• [WHAT YOU SHOULD DO]: Please count how many lines of the data include the word "sequence". Give only that number in reply.

• [EXTRACTED MATERIAL]:
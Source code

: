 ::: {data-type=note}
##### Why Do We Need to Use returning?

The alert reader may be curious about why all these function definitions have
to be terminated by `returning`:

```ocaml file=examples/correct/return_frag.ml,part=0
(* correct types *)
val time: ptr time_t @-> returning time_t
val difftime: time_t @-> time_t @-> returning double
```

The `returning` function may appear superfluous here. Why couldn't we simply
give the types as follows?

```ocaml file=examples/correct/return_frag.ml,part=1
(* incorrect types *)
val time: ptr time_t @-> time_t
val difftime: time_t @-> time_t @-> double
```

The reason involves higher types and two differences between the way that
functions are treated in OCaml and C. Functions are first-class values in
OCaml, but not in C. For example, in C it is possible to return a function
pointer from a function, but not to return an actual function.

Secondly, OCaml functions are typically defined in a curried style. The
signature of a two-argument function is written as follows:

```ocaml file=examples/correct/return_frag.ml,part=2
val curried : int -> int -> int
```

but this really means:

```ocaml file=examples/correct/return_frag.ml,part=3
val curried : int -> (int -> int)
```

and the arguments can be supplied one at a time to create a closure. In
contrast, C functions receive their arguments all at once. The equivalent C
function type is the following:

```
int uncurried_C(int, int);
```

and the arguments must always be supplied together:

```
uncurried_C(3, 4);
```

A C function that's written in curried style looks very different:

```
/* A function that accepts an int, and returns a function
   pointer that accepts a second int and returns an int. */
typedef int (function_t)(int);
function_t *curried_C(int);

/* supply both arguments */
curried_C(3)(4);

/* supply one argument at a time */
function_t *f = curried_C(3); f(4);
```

--

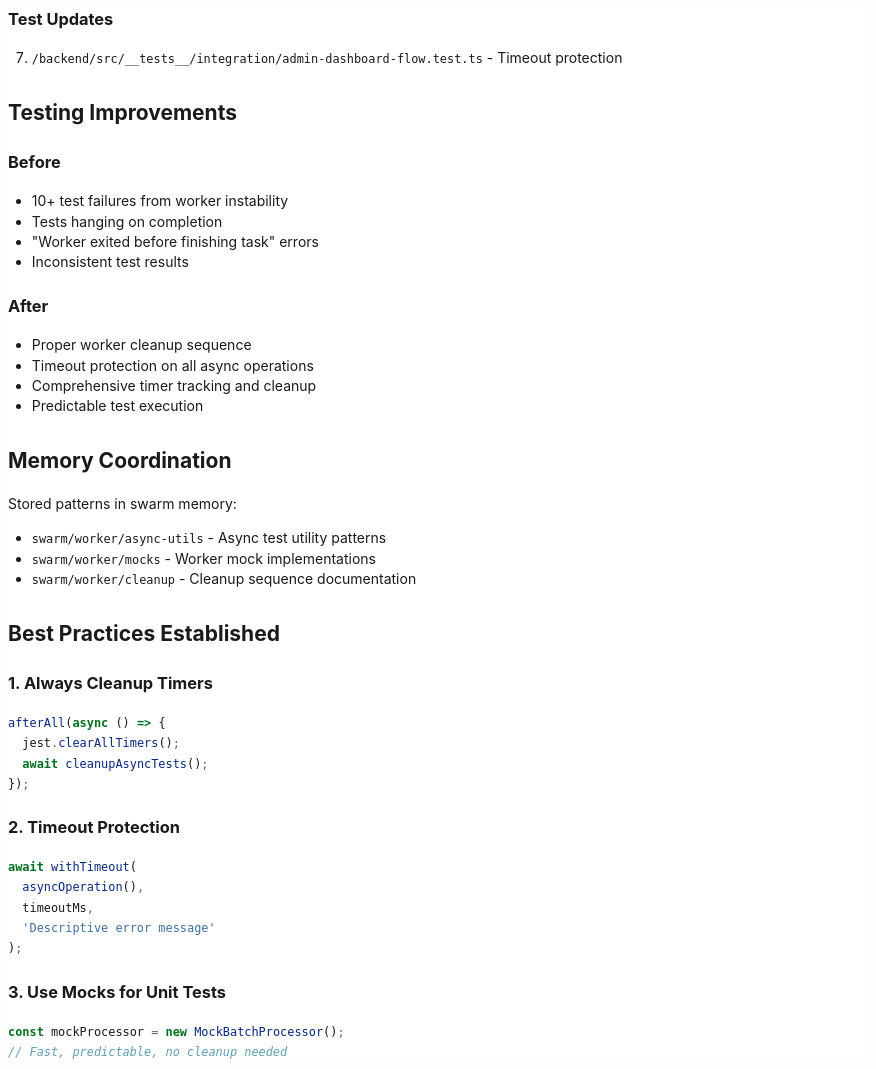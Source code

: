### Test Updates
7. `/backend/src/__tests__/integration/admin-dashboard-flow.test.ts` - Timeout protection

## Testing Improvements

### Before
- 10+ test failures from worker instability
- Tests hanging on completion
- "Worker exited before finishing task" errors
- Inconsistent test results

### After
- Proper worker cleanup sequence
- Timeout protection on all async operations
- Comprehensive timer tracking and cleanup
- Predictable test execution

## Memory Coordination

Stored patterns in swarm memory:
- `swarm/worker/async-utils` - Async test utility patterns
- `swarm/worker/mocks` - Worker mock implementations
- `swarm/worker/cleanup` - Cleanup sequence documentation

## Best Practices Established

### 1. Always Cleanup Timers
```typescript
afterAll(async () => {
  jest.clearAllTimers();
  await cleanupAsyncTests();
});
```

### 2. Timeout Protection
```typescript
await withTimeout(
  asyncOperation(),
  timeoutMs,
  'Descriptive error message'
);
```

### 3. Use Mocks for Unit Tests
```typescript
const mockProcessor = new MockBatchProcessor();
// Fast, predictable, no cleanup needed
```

---

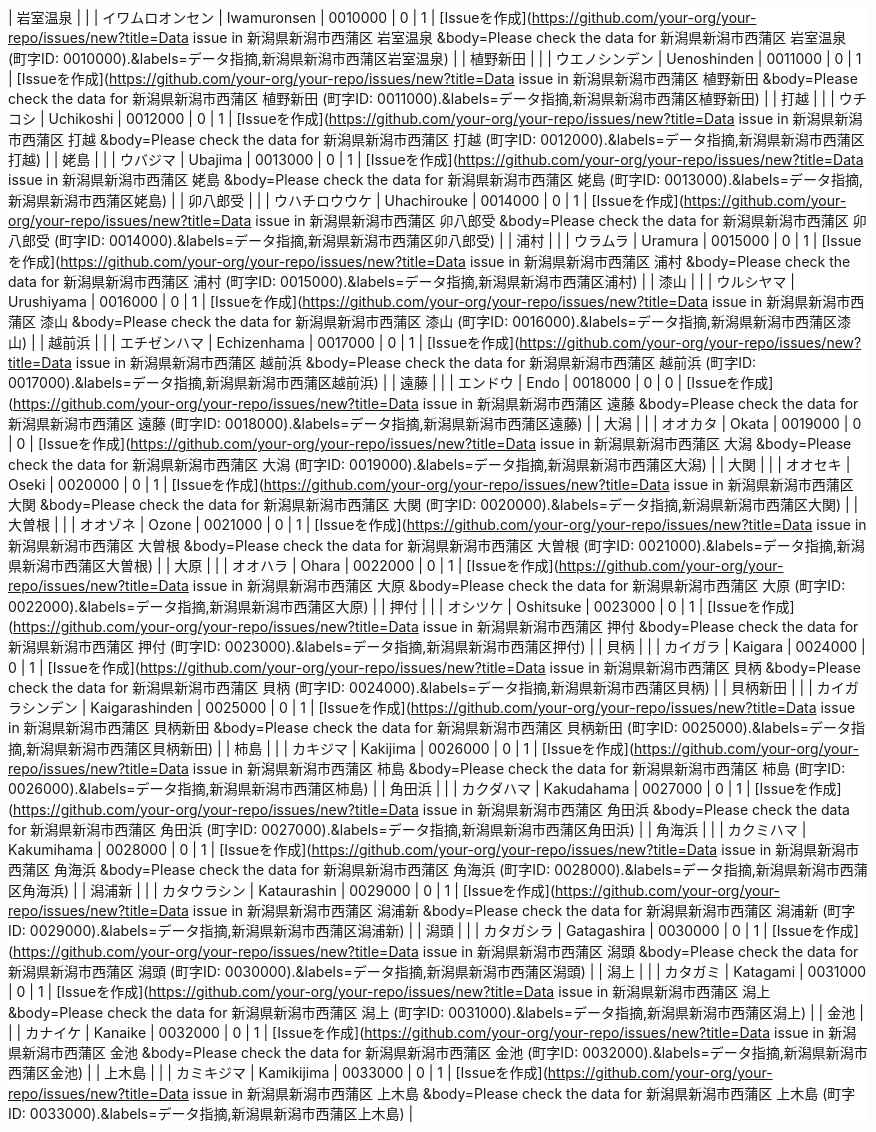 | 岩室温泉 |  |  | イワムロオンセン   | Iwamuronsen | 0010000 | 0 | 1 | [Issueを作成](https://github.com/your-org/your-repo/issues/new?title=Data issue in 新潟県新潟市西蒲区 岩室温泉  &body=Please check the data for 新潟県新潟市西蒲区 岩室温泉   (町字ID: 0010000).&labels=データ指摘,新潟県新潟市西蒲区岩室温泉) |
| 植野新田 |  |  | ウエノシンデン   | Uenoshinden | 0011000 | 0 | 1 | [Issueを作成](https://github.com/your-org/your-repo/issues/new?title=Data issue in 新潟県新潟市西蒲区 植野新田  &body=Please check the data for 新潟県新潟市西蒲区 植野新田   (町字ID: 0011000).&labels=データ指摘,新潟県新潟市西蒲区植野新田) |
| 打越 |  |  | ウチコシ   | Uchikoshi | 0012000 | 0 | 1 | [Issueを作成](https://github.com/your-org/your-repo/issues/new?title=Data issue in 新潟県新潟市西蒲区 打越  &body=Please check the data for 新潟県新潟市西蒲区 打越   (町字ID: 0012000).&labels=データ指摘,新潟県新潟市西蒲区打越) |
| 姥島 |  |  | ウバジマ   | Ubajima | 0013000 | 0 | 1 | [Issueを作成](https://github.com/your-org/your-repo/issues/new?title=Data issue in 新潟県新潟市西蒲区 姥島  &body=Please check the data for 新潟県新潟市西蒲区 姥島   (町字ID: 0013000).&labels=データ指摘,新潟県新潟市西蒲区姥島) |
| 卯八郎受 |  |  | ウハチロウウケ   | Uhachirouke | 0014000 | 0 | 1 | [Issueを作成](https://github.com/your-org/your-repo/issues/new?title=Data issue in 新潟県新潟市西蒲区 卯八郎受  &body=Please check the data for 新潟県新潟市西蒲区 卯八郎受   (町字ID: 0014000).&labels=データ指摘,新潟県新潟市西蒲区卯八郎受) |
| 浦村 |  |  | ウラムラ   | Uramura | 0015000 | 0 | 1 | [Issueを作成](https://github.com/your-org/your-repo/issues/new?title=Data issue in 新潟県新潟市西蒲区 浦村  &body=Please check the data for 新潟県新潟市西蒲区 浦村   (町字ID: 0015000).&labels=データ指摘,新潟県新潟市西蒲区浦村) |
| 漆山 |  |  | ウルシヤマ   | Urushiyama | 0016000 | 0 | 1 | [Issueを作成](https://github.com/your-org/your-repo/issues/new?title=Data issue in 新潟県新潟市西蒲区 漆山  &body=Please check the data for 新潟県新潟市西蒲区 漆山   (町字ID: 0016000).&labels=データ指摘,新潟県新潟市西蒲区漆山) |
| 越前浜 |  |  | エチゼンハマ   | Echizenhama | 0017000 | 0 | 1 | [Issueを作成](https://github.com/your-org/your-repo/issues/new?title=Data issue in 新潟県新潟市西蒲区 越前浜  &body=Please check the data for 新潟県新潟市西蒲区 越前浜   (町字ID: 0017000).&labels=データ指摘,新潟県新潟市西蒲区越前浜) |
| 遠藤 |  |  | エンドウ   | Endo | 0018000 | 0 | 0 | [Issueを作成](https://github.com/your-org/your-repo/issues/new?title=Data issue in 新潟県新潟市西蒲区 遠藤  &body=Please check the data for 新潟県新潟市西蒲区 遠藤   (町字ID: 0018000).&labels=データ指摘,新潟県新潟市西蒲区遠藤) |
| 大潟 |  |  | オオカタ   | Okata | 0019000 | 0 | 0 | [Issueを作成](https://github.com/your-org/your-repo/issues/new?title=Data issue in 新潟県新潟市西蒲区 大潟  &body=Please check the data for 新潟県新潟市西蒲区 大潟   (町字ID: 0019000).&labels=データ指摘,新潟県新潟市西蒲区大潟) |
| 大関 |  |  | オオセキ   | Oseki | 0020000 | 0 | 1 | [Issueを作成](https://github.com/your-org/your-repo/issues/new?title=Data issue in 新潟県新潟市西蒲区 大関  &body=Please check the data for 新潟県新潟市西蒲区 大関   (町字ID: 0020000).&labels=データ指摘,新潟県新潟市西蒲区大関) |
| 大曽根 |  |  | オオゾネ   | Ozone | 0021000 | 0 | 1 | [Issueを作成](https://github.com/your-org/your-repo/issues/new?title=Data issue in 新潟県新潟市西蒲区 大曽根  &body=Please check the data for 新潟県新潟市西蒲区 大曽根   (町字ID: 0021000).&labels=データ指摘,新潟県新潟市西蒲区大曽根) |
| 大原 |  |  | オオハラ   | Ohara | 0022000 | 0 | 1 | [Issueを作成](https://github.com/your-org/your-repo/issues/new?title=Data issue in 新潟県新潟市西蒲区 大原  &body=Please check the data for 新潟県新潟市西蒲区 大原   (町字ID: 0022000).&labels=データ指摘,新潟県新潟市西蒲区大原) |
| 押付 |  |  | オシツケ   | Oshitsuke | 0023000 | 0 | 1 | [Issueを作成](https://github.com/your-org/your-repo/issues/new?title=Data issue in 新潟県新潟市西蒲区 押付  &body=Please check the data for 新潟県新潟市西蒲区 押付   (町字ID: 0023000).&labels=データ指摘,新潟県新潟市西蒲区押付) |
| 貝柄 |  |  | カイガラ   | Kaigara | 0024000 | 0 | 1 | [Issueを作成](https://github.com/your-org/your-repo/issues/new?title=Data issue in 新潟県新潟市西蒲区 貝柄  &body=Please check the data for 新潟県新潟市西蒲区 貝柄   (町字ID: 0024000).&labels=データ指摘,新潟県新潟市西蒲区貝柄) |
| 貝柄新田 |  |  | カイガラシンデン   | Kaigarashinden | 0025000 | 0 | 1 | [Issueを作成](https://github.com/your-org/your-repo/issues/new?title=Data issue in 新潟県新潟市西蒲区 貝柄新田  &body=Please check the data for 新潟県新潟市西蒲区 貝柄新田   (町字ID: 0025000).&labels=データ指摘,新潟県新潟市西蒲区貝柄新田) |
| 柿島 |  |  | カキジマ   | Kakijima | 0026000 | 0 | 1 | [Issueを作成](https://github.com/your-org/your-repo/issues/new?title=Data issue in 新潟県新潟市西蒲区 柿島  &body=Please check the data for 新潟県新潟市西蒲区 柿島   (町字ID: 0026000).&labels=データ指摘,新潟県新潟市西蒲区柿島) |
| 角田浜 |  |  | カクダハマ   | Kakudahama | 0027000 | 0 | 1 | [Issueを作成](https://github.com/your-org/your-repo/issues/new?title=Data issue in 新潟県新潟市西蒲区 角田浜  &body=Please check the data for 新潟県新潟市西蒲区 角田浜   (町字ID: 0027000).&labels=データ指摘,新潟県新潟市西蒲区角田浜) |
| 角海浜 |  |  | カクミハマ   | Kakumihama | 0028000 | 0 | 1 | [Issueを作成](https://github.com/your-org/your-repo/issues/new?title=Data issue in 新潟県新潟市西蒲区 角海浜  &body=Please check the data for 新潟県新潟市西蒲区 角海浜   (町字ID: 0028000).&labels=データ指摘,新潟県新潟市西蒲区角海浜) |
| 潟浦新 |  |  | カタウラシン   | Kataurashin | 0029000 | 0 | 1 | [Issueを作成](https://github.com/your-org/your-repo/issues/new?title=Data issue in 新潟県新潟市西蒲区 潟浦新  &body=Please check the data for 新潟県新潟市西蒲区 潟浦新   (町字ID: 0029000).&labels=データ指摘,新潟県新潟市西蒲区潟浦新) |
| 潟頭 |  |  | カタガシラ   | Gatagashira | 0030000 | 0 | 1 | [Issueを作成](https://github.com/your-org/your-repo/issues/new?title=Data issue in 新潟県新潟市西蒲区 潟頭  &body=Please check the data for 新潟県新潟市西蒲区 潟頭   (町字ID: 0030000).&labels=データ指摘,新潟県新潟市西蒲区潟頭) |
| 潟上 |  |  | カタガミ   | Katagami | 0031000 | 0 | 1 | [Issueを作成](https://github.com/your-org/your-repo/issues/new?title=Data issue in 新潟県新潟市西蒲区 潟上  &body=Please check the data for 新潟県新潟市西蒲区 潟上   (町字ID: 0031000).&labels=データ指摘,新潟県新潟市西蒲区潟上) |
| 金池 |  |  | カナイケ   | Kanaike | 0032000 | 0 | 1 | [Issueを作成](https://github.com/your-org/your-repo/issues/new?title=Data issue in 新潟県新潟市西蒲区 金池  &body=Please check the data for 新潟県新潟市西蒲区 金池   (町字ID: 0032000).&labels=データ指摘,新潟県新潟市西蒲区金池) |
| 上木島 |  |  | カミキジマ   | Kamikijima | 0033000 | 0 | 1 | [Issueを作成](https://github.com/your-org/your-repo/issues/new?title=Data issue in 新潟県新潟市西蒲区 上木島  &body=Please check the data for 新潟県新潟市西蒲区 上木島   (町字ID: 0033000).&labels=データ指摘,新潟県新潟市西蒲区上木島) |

• [RESPONSE AREA]: 2